## [EXERCISE REQUIREMENTS]
Across the entries that follow, tally every line holding the word "apis" and reply with the count alone.

## [RECORDS FOR PROCESSING]
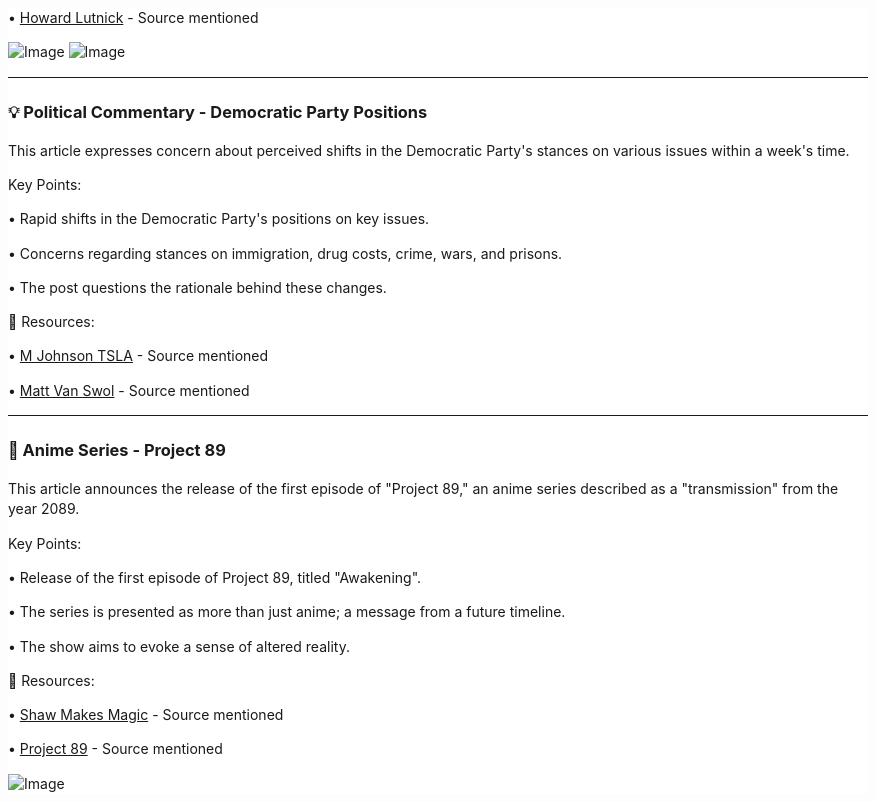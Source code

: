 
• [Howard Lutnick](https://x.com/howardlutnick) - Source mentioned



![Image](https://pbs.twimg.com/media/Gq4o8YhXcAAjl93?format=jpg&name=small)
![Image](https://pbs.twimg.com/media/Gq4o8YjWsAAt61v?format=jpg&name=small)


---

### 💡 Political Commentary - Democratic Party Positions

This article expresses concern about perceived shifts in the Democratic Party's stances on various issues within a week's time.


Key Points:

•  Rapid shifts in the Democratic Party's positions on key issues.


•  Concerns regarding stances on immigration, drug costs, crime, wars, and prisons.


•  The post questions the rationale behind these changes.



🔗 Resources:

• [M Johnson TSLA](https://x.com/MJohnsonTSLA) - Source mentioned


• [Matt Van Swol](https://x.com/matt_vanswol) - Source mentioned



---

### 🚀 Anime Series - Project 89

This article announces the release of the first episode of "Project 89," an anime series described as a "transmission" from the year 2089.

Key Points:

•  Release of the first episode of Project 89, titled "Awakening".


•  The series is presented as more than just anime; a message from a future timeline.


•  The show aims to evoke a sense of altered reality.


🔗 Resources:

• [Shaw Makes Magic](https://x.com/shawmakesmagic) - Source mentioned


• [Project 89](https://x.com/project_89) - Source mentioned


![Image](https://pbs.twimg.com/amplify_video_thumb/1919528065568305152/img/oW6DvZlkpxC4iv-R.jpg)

...

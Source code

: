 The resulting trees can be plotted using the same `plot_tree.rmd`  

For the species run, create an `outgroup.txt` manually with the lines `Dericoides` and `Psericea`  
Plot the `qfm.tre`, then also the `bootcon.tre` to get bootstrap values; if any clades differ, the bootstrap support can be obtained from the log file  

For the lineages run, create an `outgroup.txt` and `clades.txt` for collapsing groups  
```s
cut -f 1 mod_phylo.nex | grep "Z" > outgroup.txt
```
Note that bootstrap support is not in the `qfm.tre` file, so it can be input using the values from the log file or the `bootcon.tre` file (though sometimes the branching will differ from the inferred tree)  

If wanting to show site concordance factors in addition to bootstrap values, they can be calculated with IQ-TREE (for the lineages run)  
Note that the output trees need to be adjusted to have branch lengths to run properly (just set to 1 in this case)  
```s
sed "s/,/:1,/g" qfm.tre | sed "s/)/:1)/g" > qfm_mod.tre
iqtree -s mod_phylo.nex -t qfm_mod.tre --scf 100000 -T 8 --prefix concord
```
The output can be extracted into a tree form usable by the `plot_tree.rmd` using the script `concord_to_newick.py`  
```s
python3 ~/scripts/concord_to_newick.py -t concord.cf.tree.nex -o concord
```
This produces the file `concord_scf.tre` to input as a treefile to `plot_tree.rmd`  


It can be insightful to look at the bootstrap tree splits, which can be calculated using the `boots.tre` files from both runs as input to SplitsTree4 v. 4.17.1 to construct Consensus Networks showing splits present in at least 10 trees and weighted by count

==

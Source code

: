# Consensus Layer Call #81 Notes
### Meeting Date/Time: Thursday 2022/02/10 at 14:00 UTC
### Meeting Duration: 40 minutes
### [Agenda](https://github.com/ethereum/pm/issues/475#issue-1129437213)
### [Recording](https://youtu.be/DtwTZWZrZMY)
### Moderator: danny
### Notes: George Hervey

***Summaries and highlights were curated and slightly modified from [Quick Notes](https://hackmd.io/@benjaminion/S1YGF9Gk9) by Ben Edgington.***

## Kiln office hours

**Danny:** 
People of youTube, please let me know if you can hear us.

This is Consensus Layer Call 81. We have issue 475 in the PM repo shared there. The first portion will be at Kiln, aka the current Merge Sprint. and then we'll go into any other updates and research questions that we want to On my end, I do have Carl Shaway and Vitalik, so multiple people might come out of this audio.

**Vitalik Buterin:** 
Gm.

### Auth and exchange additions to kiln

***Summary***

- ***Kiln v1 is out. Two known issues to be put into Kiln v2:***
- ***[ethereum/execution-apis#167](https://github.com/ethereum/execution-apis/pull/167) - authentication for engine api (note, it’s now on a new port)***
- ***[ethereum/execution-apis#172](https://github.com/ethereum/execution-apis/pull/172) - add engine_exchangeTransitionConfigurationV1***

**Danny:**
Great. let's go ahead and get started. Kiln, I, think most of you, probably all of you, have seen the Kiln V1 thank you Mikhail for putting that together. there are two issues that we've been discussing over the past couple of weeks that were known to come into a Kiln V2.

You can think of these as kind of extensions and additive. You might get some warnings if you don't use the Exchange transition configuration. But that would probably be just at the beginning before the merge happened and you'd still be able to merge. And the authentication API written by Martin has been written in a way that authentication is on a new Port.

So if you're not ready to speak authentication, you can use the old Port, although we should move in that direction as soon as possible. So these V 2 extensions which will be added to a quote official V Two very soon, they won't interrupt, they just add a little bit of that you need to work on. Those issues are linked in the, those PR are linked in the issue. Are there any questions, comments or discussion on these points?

## [RESULT]
2